Sintra Travel Guide
Shopping Shopping in Sintra becomes a tour of traditional Portuguese folk art and crafts. Do not expect a frenetic spending spree in glitzy modern malls. Sintra's shops are tucked away in narrow cobblestone streets, waiting to be ferreted out by those who appreciate fine holiday souvenirs, like hand-painted ceramics, lace, beaten copper and bronze, embroidered linen and jewellery. Goods come from all over the country, including the Azores. Prices can be steep, but most merchants are open to a little bargaining. Best place to shop is the Praca da Republica and Sao Pedro Square. Those who are seeking modern designer clothing and houseware will have to travel out of town to the huge Cascais Shopping Centre, the area's largest shopping mall.
Restaurants The best Sintra restaurants tend to keep their offerings local, often with international overtones. Some delicious specialities of the region to look out for are Negrais suckling pig, Merces pork, roast kid, bass and shellfish of all sorts. Then there are the pastries, particularly Sintra queijadas, which are like mini-cheesecakes, made to an age-old recipe. Cream cakes and local jams complete the temptations, all of which should be accompanied by some excellent Portuguese wines.

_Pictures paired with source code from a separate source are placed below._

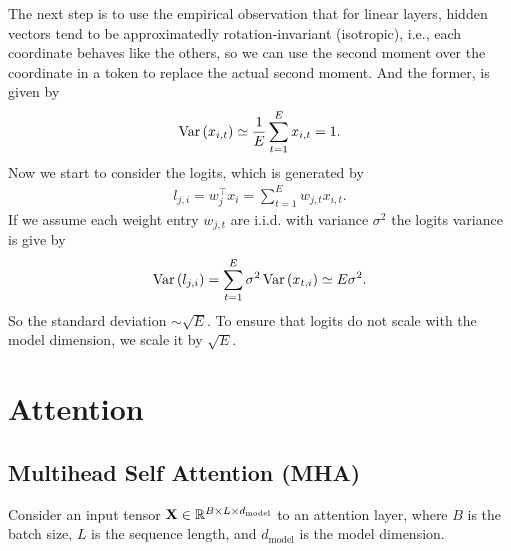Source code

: \documentclass[11pt]{article}  %
\begin{document}
The next step is to use the empirical observation that for linear layers, hidden vectors tend to be approximatedly rotation-invariant (isotropic), i.e., each coordinate behaves like the others, so we can use the second moment over the coordinate in a token to replace the actual second moment.
And the former, is given by 
\begin{align}
  \operatorname{Var}\left( x_{i, t} \right) \simeq \frac{1}{E}\sum_{t=1}^{E}x_{i, t} = 1.
\end{align}
Now we start to consider the logits, which is generated by 
\begin{align*}
  l_{j, i} = w_j^{\top}x_i = \sum_{t=1}^{E}w_{j, t}x_{i, t}.
\end{align*}
If we assume each weight entry $w_{j, t}$ are i.i.d. with variance $\sigma^2$ the logits variance is give by 
\begin{align*}
  \operatorname{Var}\left( l_{j, i} \right) = \sum_{t=1}^{E} \sigma^2 \operatorname{Var} \left( x_{t, i} \right) \simeq E \sigma^2.
\end{align*}
So the standard deviation $\sim \sqrt{E}$.
To ensure that logits do not scale with the model dimension, we scale it by $\sqrt{E}$.



\section{Attention}

\subsection{Multihead Self Attention (MHA)}
Consider an input tensor $\mathbf{X} \in \mathbb{R}^{B \times L \times d_{\text{model}}}$ to an attention layer, where $B$ is the batch size, $L$ is the sequence length, and $d_{\text{model}}$ is the model dimension.
\end{document}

Nightlife Sintra is certainly not a party town, but as one appreciative visitor remarked: 'When there are so many marvels to enjoy during the day, who needs nightlife?' Evenings tend to be spent sedately, wining and dining. There are, of course, several bars in the town, some of which occasionally offer live music and can work up quite a buzz. The liveliest bars and cafes are on the Rua das Padarias, Rua Fonte da Pipa and Rua da Ferraria. Late night owls should enjoy the Adega das Caves bodega, which is open until the wee hours on the Praca da Republica, drawing an international crowd.
Activities Most tourists are drawn to Sintra for sightseeing, and there are plenty of historic buildings and museums to fill a busy holiday itinerary including the Sintra Modern Art Museum, Toy Museum and Archaeological Museum. Sintra also offers all that is necessary for a seaside holiday, its golden sands, clear Atlantic waters and magnificent coastline ensuring it is a real fun-in-the-sun pleasure spot. Best beaches are Sao Juliao, Magoito, Macas, Grande and Adraga. There are opportunities for a host of water sports, with surfing and fishing being the most popular. The clifftops provide perfect platforms for paragliders. Golfers are also drawn to Sintra to the Estoril-Sol Golf Club, which lies at the foot of the Sintra mountain range. Although only a 9-hole course it is sought after for its beautiful forested setting.
Negatives Sintra has little to offer the young clubbing and party set, being more of a sightseeing or beach holiday destination. Its close proximity to Lisbon means that it is often crowded at weekends in summer.